His father, Charles Hopson, was a long-time law enforcement officer, working as an investigator for the Franklin County District Attorney’s office and serving as chief of police in South Pittsburg.
“I started filling in as a dispatcher when I was 15,” Hopson recalled. “Back then, we had one full-time dispatcher; I’d work for him when he was out or on vacation.
“That was my thing – I wanted to be in law enforcement.”
Dispatching duties were a little slower than they are today with only one radio to monitor during those days.
In 1975, Hopson got the opportunity to fulfill his dream of becoming a police officer when he was hired by Fayetteville Police Department.
The job was much different back then than it is today. As a patrolman, Hopson did everything from checking doors at night to writing parking tickets, and even investigating his first homicide case as a shift investigator six months into his career.

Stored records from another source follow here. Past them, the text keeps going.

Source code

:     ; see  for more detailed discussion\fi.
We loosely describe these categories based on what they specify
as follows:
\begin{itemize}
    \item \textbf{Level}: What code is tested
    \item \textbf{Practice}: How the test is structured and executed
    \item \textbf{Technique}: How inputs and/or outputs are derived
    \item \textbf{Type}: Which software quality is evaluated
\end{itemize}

“The first radio we had was so big it was like a brick,” he recalled of his early patrol days. “You could hear it, but you’d have to stop and raise the antenna, which was about three feet tall, to talk.”
Over his career, Hopson, who has most recently served as director of the E-911 Communications Center, has witnessed first-hand the tremendous changes that have taken place in law enforcement, especially in the area of technology.

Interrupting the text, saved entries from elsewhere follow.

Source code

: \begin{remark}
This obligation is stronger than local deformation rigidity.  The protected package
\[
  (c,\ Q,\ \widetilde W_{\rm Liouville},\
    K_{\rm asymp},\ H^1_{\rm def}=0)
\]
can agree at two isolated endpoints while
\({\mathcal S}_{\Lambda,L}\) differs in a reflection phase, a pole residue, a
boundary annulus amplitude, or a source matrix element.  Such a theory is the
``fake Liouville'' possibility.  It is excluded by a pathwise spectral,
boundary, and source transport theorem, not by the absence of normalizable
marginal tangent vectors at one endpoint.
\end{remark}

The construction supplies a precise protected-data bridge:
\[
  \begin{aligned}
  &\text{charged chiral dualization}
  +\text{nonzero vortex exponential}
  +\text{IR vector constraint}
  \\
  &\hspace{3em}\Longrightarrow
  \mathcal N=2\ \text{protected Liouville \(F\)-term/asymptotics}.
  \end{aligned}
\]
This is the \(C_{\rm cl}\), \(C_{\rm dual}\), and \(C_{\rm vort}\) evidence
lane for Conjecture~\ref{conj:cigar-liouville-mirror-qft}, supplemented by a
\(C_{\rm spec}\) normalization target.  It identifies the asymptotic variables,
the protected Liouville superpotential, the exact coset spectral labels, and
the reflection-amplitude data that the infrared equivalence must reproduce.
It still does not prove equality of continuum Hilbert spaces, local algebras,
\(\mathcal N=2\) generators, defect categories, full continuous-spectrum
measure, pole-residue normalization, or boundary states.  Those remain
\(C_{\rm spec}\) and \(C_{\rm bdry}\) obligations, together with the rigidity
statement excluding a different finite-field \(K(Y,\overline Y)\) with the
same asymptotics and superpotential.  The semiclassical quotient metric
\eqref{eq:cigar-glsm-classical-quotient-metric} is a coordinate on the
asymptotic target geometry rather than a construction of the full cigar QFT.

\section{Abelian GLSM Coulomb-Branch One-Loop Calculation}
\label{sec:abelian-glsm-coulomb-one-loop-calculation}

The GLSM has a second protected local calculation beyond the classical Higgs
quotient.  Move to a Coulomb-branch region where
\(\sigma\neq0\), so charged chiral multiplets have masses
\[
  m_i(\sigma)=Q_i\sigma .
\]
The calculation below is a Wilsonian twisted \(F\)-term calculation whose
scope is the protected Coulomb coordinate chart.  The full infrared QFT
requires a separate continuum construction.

“Technology has gotten smaller, more compact and more user friendly,” he said.
When Hopson was monitoring one radio as a 15-year-old dispatcher, he couldn’t imagine that one day he’d be helping to implement a simulcast system that allows deputies to communicate via portable radio from rural areas of the county, areas where at one time there was no communication, even by patrol car radio.
Hopson’s career has taken him from patrol officer to patrol sergeant, to investigator for 16 years, shift captain, administrator and eventually director of the E-911 Communications Center.

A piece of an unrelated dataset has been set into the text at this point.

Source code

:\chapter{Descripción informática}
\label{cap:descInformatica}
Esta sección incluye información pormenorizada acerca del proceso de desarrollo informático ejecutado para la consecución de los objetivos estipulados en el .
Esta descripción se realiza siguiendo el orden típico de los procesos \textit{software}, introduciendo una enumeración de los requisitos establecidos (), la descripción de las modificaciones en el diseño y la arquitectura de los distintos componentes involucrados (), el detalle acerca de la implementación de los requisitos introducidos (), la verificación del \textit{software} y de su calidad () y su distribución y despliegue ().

He retires as a police officer, his first love – “I started off as a police officer and end as a police officer.”
Throughout his career, Hopson has been influenced by longtime law enforcement officers here – Chiefs V.D. Warren , T.C. Counts and Tom Barnes, as well as Sheriff Tom Bean, whom he describes as “just like a daddy to me.”
While this week will be his last on the job, Hopson said he’ll still be around, helping with radio programming and continuing work with the Tennessee Law Enforcement Training Officers Association (TLETOA), which recently granted him a lifetime membership. Hopson has served as training officer here since around 1986.
“I hope to still be able to help with that,” he said of working with TLETOA.
“I don’t plan on getting out of public safety all together,” he said, noting he will continue work with SKYWARN and ham radio here.
Hopson’s retirement plans include “catching up on about 38 years of stuff around the house,” he said.
Additionally, he plans to help care for his three young grandsons, Luke, Eli and Caleb, and spend more time with his wife, Nancy, and son and daughter-in-law, Tommy and Jenny Hopson.
“I enjoyed every day working out on the streets with the citizens,” he said, describing the most rewarding aspect of his long career.
“There have been a lot of hard things to deal with over the years, but I appreciate those people I’ve dealt with. I’ve made a bunch of friends over the years, even with writing tickets and putting people in jail.
“I’ve enjoyed every minute of dealing with the people.”